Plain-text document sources
__________
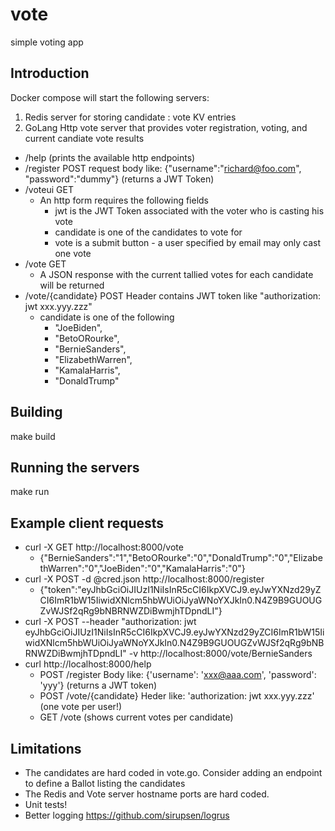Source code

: # vote
simple voting app

## Introduction
Docker compose will start the following servers:
1. Redis server for storing candidate : vote KV entries
1. GoLang Http vote server that provides voter registration, voting, and current candiate vote results
* /help (prints the available http endpoints)
* /register POST request body like: {"username":"richard@foo.com", "password":"dummy"} (returns a JWT Token)
* /voteui GET
  * An http form requires the following fields
     * jwt is the JWT Token associated with the voter who is casting his vote
     * candidate is one of the candidates to vote for
     * vote is a submit button - a user specified by email may only cast one vote
* /vote GET
  * A JSON response with the current tallied votes for each candidate will be returned
* /vote/{candidate} POST Header contains JWT token like "authorization: jwt xxx.yyy.zzz"
  * candidate is one of the following
    * "JoeBiden",
    * "BetoORourke", 
    * "BernieSanders",
    * "ElizabethWarren",
    * "KamalaHarris",
    * "DonaldTrump"

## Building
make build

## Running the servers
make run

## Example client requests
* curl -X GET http://localhost:8000/vote
  * {"BernieSanders":"1","BetoORourke":"0","DonaldTrump":"0","ElizabethWarren":"0","JoeBiden":"0","KamalaHarris":"0"}
* curl -X POST -d @cred.json http://localhost:8000/register
  * {"token":"eyJhbGciOiJIUzI1NiIsInR5cCI6IkpXVCJ9.eyJwYXNzd29yZCI6ImR1bW15IiwidXNlcm5hbWUiOiJyaWNoYXJkIn0.N4Z9B9GUOUGZvWJSf2qRg9bNBRNWZDiBwmjhTDpndLI"}
* curl -X POST --header "authorization: jwt eyJhbGciOiJIUzI1NiIsInR5cCI6IkpXVCJ9.eyJwYXNzd29yZCI6ImR1bW15IiwidXNlcm5hbWUiOiJyaWNoYXJkIn0.N4Z9B9GUOUGZvWJSf2qRg9bNBRNWZDiBwmjhTDpndLI" -v http://localhost:8000/vote/BernieSanders
* curl http://localhost:8000/help
  * POST /register Body like: {'username': 'xxx@aaa.com', 'password': 'yyy'} (returns a JWT token)
  * POST /vote/{candidate} Heder like: 'authorization: jwt xxx.yyy.zzz' (one vote per user!)
  * GET /vote (shows current votes per candidate)

## Limitations
* The candidates are hard coded in vote.go. Consider adding an endpoint to define a Ballot listing the candidates
* The Redis and Vote server hostname ports are hard coded.
* Unit tests!
* Better logging https://github.com/sirupsen/logrus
__________
Once the pictures are removed, print all the remaining data exactly as it stands.

Source code

: # vote
simple voting app

## Introduction
Docker compose will start the following servers:
1. Redis server for storing candidate : vote KV entries
1. GoLang Http vote server that provides voter registration, voting, and current candiate vote results
* /help (prints the available http endpoints)
* /register POST request body like: {"username":"richard@foo.com", "password":"dummy"} (returns a JWT Token)
* /voteui GET
  * An http form requires the following fields
     * jwt is the JWT Token associated with the voter who is casting his vote
     * candidate is one of the candidates to vote for
     * vote is a submit button - a user specified by email may only cast one vote
* /vote GET
  * A JSON response with the current tallied votes for each candidate will be returned
* /vote/{candidate} POST Header contains JWT token like "authorization: jwt xxx.yyy.zzz"
  * candidate is one of the following
    * "JoeBiden",
    * "BetoORourke", 
    * "BernieSanders",
    * "ElizabethWarren",
    * "KamalaHarris",
    * "DonaldTrump"

## Building
make build

## Running the servers
make run

## Example client requests
* curl -X GET http://localhost:8000/vote
  * {"BernieSanders":"1","BetoORourke":"0","DonaldTrump":"0","ElizabethWarren":"0","JoeBiden":"0","KamalaHarris":"0"}
* curl -X POST -d @cred.json http://localhost:8000/register
  * {"token":"eyJhbGciOiJIUzI1NiIsInR5cCI6IkpXVCJ9.eyJwYXNzd29yZCI6ImR1bW15IiwidXNlcm5hbWUiOiJyaWNoYXJkIn0.N4Z9B9GUOUGZvWJSf2qRg9bNBRNWZDiBwmjhTDpndLI"}
* curl -X POST --header "authorization: jwt eyJhbGciOiJIUzI1NiIsInR5cCI6IkpXVCJ9.eyJwYXNzd29yZCI6ImR1bW15IiwidXNlcm5hbWUiOiJyaWNoYXJkIn0.N4Z9B9GUOUGZvWJSf2qRg9bNBRNWZDiBwmjhTDpndLI" -v http://localhost:8000/vote/BernieSanders
* curl http://localhost:8000/help
  * POST /register Body like: {'username': 'xxx@aaa.com', 'password': 'yyy'} (returns a JWT token)
  * POST /vote/{candidate} Heder like: 'authorization: jwt xxx.yyy.zzz' (one vote per user!)
  * GET /vote (shows current votes per candidate)

## Limitations
* The candidates are hard coded in vote.go. Consider adding an endpoint to define a Ballot listing the candidates
* The Redis and Vote server hostname ports are hard coded.
* Unit tests!
* Better logging https://github.com/sirupsen/logrus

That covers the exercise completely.